Since one can be on an official list of "missing persons", and it means something slightly different than a list of "missing people" or a list of "people missing", (either of which would probably mean that they were not in an expected place) I'd have to say that "missing person" is a compound noun - as it has a distinct meaning when phrased that way.
The difference between missing persons and missing people would be that missing persons means that the individuals that are considered here as persons are missing. Where it shows individuality. But missing people is more like a group of people missing.
Hence I would say that "Missing person" would not be considered as a phrase and "Missing" here would be considered as an adjective.

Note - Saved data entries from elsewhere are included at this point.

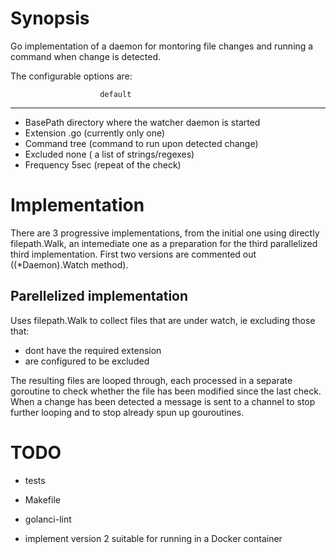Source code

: # Synopsis

Go implementation of a daemon for montoring file changes and running a command when change is detected.

The configurable options are:

                        default
---------------------------------------------------------------------
  * BasePath            directory where the watcher daemon is started
  * Extension           .go (currently only one)
  * Command             tree (command to run upon detected change)
  * Excluded            none ( a list of strings/regexes)
  * Frequency           5sec (repeat of the check)

# Implementation

There are 3 progressive implementations, from the initial one using directly filepath.Walk,
an intemediate one as a preparation for the third parallelized third implementation. First two
versions are commented out ((*Daemon).Watch method).

## Parellelized implementation

Uses filepath.Walk to collect files that are under watch, ie excluding those that:
  * dont have the required extension
  * are configured to be excluded

The resulting files are looped through, each processed in a separate goroutine to check whether the file
has been modified since the last check. When a change has been detected a message is sent to a channel to
stop further looping and to stop already spun up gouroutines.

# TODO

* tests
* Makefile
* golanci-lint

* implement version 2 suitable for running in a Docker container
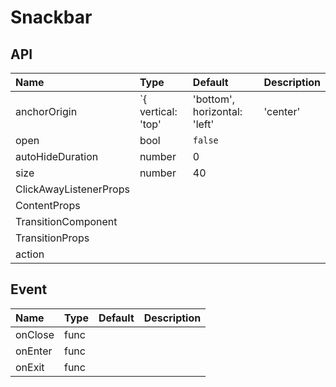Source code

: # Snackbar

## API

| Name                   | Type                                                                      | Default                                 | Description |
| :--------------------- | :------------------------------------------------------------------------ | :-------------------------------------- | :---------- |
| anchorOrigin           | `{ vertical: 'top' | 'bottom', horizontal: 'left' | 'center' | 'right' }` | `{vertical:'bottom',horizontal:'left'}` |             |
| open                   | bool                                                                      | `false`                                 |             |
| autoHideDuration       | number                                                                    | 0                                       |             |
| size                   | number                                                                    | 40                                      |             |
| ClickAwayListenerProps |                                                                           |                                         |             |
| ContentProps           |                                                                           |                                         |             |
| TransitionComponent    |                                                                           |                                         |             |
| TransitionProps        |                                                                           |                                         |             |
| action                 |                                                                           |                                         |             |

## Event

| Name    | Type | Default | Description |
| :------ | :--- | :------ | :---------- |
| onClose | func |         |             |
| onEnter | func |         |             |
| onExit  | func |         |             |
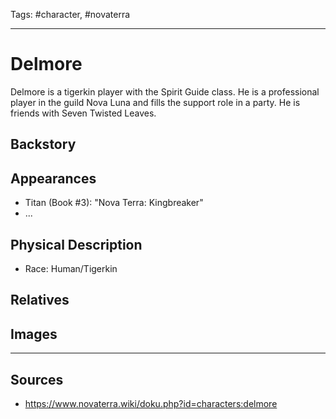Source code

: Tags: #character, #novaterra

---
# Delmore

Delmore is a tigerkin player with the Spirit Guide class. He is a professional player in the guild Nova Luna and fills the support role in a party. He is friends with Seven Twisted Leaves.

## Backstory

## Appearances

- Titan (Book #3): "Nova Terra: Kingbreaker"
- ...

## Physical Description

- Race: Human/Tigerkin

## Relatives

## Images

---
## Sources
- https://www.novaterra.wiki/doku.php?id=characters:delmore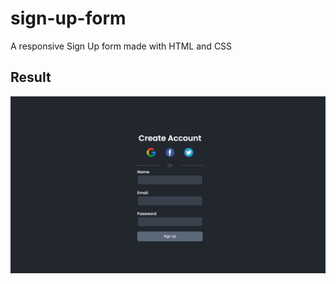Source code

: # sign-up-form
A responsive Sign Up form made with HTML and CSS

## Result
<img src="imgs-readme/result.png" alt="Result"/>
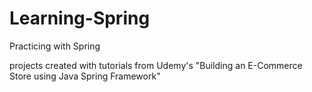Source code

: # Learning-Spring
Practicing with Spring

projects created with tutorials from Udemy's "Building an E-Commerce Store using Java Spring Framework"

The fact that 'misper' is an acknowledged (if slang) shortened form of 'missing person', as shown in Wiktionary
misper English Noun (plural mispers)
(police slang, term of art in private investigations) a missing person
shows that compounding is accepted for this concept. Though the 'rules' can be rather arbitrary;
(5) I want a baked cheesecake not an over baked one.
All the items are baked.
shows that some structures seem intermediate between '[true]adjective + noun: collocate' and 'adjective + noun: open compound'.
This example, and further discussion of the debate, is given in the paper HOW TO UNDERSTAND THE ADJECTIVE PLUS NOUN COMPOUND AND ITS ADJECTIVAL COMPONENT?.
I'm not the best with stress, but it seems like there is only one stress on the phrase "missing person" which means that it is a compound noun. Regardless, it is a frequent phraseology.
Interestingly, "missing person" and "missing persons" are quite frequently used as adjectives. Missing people, however, always seems to be a noun.